### What to work on
What lines in this listing contain the string "masses"? Report each one by copying it.

---------- Source data

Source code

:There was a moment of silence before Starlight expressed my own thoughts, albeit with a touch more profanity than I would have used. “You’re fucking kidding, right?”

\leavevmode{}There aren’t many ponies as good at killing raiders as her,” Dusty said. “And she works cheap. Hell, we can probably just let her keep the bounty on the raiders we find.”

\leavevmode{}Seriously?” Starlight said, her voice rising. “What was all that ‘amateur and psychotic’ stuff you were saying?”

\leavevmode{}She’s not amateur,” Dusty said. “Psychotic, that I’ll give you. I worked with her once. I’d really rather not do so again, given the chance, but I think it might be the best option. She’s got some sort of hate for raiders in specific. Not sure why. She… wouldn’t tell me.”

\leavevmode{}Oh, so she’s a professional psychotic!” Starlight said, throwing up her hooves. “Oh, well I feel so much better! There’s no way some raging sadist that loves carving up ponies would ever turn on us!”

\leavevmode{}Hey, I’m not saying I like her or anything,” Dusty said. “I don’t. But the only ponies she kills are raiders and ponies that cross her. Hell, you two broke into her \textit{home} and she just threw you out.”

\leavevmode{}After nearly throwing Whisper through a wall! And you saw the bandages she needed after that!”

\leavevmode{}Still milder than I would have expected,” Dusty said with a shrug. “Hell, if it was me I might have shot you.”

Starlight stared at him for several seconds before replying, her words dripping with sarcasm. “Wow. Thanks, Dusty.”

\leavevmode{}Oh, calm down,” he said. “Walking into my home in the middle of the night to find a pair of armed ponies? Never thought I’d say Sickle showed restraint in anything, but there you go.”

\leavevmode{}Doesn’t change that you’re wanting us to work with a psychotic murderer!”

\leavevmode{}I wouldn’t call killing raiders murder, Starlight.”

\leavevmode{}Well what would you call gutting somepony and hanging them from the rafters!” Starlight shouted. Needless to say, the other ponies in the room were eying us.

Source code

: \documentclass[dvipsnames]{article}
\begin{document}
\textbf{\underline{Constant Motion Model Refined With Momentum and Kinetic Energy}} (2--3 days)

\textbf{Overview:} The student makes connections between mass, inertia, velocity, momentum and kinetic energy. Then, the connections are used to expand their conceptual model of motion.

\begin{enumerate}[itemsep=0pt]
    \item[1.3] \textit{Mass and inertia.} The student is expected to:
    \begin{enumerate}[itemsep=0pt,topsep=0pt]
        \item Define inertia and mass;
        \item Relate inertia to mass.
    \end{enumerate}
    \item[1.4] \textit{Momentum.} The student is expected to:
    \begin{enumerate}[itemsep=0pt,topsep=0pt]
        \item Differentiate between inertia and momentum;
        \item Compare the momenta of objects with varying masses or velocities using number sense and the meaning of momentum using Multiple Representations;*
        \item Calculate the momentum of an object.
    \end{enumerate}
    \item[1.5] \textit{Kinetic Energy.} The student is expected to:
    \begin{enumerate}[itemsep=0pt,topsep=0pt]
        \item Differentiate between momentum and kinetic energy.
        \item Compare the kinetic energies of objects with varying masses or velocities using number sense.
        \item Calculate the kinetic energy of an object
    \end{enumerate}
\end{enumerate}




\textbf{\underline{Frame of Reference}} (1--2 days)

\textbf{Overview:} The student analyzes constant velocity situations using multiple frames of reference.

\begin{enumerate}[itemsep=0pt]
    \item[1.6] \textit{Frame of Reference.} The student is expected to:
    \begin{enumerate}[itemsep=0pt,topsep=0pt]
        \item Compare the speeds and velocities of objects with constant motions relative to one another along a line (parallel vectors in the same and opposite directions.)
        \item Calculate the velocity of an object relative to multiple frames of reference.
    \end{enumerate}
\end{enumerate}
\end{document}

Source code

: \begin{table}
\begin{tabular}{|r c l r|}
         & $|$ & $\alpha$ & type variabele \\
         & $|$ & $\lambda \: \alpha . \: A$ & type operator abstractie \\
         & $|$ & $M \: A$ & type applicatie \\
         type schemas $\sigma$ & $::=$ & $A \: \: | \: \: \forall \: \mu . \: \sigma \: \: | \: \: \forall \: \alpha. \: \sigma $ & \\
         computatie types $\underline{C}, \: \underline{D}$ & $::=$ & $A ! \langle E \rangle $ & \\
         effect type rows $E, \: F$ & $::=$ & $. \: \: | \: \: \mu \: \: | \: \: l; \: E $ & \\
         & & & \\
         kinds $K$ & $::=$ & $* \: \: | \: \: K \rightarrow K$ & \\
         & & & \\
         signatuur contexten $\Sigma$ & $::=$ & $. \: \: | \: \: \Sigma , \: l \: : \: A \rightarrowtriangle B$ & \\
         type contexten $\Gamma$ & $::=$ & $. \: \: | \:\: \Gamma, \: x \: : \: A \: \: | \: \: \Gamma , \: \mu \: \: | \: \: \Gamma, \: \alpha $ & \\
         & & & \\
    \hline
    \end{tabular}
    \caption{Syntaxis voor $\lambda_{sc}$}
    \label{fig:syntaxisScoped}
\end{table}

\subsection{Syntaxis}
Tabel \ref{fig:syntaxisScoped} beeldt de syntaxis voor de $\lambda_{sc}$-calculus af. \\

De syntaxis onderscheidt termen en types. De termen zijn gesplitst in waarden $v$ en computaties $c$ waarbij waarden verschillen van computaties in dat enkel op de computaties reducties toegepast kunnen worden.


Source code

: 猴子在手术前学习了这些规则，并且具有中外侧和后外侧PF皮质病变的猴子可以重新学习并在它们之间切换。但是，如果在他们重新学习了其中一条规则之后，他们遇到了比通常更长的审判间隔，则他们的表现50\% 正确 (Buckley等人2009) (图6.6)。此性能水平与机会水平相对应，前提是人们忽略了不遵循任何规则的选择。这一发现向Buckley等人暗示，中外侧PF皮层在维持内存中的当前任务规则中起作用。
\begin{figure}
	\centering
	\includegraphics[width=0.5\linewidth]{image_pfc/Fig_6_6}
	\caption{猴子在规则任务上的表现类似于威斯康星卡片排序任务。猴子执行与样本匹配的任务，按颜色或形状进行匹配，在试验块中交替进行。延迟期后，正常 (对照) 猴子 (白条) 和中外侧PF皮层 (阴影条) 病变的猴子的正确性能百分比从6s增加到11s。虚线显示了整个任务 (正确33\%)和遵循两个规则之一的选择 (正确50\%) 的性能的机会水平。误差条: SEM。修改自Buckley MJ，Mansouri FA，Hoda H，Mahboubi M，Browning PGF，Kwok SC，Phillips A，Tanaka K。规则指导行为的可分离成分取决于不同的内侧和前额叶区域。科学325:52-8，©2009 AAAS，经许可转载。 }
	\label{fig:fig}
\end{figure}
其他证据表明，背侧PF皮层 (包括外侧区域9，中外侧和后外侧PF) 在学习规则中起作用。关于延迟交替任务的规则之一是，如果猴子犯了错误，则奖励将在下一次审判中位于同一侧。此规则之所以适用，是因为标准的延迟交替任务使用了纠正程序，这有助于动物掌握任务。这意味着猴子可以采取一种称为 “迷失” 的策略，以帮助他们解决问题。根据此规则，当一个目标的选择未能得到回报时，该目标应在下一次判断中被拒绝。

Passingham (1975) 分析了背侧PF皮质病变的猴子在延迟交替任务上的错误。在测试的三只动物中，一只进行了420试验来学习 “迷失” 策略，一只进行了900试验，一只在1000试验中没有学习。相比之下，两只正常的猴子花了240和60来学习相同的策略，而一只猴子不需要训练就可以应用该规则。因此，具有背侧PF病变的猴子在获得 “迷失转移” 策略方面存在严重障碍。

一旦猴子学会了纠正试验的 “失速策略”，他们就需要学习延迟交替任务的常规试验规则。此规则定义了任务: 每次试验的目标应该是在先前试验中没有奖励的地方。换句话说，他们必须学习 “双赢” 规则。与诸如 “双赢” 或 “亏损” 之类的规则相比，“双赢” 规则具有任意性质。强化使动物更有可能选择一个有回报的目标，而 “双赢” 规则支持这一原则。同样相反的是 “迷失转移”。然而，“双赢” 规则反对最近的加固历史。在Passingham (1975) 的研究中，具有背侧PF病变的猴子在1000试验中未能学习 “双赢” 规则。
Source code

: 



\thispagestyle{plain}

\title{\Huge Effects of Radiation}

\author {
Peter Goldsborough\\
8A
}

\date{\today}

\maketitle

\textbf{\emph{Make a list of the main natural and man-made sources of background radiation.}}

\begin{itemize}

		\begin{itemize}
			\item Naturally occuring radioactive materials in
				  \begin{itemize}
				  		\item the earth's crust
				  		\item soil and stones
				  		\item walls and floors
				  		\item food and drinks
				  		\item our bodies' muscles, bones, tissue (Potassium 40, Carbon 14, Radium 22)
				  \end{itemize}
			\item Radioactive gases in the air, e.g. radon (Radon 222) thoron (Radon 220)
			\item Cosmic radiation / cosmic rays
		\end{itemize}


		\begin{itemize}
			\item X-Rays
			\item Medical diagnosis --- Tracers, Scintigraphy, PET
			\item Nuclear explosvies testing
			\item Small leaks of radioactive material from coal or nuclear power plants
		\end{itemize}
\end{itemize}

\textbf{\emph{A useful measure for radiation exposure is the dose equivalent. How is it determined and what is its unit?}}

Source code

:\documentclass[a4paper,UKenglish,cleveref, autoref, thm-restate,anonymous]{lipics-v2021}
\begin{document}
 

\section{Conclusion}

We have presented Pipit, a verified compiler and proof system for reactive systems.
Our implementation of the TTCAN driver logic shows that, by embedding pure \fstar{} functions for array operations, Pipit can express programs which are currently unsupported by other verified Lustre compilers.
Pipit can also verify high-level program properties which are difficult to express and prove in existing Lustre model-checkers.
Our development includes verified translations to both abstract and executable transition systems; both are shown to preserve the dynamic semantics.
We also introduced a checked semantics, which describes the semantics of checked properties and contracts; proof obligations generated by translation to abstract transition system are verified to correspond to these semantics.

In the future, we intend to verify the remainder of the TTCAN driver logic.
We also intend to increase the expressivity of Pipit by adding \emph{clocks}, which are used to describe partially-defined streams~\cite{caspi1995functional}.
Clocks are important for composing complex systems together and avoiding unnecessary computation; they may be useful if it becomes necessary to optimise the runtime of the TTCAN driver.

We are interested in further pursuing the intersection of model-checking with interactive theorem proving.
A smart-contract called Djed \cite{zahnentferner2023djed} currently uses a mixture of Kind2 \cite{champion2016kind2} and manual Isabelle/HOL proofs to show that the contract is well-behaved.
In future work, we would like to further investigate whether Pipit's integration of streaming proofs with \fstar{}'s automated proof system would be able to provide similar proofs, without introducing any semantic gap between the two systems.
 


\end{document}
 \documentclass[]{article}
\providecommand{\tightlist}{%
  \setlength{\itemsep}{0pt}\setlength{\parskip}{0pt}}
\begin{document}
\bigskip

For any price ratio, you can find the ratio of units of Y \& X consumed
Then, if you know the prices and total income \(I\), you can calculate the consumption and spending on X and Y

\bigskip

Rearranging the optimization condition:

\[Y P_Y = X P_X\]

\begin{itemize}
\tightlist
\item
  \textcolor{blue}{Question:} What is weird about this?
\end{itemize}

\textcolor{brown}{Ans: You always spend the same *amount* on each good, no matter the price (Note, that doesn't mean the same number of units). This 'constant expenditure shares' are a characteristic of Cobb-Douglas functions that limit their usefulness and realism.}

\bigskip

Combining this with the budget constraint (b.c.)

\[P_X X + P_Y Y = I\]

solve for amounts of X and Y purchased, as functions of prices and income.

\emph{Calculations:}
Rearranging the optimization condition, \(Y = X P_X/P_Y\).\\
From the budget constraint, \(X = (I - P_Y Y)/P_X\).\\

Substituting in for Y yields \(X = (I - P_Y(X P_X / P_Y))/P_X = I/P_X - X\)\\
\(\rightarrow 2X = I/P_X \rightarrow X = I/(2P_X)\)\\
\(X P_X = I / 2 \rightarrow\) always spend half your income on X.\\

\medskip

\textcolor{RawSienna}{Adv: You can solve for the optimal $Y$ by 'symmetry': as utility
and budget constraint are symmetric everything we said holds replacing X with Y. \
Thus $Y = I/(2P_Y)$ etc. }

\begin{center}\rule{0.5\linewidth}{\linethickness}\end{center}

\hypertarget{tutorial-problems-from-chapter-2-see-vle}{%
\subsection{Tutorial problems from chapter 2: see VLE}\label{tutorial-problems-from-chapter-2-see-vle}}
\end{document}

--------------------

### Result below
        \item Compare the momenta of objects with varying masses or velocities using number sense and the meaning of momentum using Multiple Representations;*
        \item Compare the kinetic energies of objects with varying masses or velocities using number sense.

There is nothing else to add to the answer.